▶ **TASK OBJECTIVE**: Go line by line through the entries below and copy those containing the string "Aucun".

▶ **EXTRACTED MATERIAL**:

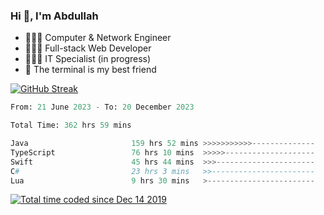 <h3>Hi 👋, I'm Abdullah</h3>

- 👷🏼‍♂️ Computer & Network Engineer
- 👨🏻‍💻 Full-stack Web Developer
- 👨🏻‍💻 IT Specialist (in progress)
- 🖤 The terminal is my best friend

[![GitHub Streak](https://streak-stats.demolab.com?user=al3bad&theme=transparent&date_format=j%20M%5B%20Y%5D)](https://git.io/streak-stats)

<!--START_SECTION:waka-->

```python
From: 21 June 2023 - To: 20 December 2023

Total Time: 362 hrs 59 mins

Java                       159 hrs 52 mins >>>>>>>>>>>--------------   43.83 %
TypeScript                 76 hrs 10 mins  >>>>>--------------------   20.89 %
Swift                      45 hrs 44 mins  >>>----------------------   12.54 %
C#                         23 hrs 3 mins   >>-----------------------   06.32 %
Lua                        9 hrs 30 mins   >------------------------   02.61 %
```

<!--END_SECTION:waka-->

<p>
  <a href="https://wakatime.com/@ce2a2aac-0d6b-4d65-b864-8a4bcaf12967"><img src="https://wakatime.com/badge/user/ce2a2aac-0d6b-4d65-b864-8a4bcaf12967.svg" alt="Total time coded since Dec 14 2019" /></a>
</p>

--

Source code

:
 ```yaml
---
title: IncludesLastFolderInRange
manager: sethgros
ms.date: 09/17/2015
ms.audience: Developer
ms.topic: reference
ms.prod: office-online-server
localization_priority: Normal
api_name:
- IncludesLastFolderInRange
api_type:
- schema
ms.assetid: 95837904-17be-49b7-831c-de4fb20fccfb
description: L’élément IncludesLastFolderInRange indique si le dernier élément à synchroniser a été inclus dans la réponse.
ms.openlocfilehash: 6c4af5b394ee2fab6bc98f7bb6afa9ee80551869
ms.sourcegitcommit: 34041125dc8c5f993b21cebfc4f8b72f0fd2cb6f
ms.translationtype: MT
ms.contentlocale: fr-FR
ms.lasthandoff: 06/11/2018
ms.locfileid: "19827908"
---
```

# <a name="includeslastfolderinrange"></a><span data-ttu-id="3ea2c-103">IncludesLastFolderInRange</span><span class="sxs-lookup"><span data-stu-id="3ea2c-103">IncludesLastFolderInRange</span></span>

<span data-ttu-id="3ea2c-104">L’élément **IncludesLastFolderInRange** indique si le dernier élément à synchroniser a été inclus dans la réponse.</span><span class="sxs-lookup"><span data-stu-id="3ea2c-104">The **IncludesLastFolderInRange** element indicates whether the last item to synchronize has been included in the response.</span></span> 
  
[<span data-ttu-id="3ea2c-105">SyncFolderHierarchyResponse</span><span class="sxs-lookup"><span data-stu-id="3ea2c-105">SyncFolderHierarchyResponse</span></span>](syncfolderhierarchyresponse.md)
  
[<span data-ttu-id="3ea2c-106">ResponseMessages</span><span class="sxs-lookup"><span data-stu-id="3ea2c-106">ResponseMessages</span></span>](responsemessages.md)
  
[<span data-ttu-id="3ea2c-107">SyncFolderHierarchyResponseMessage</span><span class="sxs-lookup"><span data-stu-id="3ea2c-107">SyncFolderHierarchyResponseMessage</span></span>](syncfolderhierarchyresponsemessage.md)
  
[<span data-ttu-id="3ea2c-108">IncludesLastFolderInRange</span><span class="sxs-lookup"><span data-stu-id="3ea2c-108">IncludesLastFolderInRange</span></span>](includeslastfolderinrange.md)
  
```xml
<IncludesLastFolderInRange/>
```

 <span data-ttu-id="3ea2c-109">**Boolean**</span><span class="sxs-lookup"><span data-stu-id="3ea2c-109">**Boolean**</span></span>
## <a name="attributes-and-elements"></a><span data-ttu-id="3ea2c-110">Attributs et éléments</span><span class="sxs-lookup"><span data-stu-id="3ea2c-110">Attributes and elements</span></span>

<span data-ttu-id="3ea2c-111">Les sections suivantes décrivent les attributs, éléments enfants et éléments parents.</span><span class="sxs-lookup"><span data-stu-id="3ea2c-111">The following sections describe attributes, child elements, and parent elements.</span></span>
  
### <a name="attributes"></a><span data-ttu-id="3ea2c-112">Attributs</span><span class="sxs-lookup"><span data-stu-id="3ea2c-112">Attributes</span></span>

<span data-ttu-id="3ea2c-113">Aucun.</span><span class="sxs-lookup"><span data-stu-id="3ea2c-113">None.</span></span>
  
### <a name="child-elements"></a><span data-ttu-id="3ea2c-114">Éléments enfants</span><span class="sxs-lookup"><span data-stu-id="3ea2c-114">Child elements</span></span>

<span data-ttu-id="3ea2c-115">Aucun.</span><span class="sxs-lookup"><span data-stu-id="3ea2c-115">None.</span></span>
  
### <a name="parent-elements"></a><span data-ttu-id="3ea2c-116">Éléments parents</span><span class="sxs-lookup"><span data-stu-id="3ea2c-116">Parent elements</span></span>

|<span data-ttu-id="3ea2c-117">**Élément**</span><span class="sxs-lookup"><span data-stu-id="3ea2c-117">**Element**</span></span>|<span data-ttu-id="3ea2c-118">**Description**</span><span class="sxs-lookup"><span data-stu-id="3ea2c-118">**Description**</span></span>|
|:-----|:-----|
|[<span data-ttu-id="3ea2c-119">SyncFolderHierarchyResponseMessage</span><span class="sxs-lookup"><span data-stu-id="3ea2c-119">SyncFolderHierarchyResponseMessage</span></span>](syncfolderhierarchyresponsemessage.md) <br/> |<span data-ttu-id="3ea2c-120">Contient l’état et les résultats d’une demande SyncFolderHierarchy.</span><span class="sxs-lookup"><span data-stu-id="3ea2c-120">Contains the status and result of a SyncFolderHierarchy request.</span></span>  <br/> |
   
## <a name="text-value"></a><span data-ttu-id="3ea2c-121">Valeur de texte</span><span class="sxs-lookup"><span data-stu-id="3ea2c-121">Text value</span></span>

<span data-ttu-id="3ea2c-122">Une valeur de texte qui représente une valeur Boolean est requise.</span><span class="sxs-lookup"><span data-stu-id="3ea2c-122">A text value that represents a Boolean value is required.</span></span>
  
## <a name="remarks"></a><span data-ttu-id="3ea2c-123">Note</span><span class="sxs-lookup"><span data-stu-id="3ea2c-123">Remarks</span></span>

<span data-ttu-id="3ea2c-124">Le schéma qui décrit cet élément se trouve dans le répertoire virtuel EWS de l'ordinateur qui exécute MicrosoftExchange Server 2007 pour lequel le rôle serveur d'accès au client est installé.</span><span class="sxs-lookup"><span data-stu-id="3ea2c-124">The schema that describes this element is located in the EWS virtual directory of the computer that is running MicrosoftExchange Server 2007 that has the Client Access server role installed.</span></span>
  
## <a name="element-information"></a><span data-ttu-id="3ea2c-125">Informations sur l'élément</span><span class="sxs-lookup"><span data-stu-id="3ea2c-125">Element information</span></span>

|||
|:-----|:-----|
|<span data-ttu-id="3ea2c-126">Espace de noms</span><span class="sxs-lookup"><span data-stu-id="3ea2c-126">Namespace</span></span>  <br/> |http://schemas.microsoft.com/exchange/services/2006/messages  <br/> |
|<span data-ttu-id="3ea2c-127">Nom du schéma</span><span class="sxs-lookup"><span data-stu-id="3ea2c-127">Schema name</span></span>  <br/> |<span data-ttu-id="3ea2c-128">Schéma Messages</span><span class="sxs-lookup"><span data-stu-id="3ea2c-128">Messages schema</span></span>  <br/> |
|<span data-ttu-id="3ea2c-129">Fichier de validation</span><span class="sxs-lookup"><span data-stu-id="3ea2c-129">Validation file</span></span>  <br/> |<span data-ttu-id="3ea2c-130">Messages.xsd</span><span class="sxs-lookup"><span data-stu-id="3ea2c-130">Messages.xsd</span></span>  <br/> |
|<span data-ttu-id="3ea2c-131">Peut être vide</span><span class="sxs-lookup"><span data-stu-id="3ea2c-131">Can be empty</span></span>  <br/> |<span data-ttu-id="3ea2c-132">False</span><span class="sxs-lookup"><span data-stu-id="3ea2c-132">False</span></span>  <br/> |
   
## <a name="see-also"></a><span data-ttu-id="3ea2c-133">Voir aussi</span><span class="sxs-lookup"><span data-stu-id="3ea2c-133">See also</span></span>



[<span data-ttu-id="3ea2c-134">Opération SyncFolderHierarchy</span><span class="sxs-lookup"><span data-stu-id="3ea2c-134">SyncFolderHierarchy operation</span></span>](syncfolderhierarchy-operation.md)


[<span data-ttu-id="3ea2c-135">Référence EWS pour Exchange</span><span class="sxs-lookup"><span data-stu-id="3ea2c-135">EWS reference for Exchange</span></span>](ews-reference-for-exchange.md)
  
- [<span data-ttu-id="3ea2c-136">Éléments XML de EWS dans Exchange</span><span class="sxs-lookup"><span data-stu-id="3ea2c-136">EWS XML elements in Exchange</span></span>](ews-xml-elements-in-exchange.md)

▶ **TASK SOLUTION**:
<span data-ttu-id="3ea2c-113">Aucun.</span><span class="sxs-lookup"><span data-stu-id="3ea2c-113">None.</span></span>
<span data-ttu-id="3ea2c-115">Aucun.</span><span class="sxs-lookup"><span data-stu-id="3ea2c-115">None.</span></span>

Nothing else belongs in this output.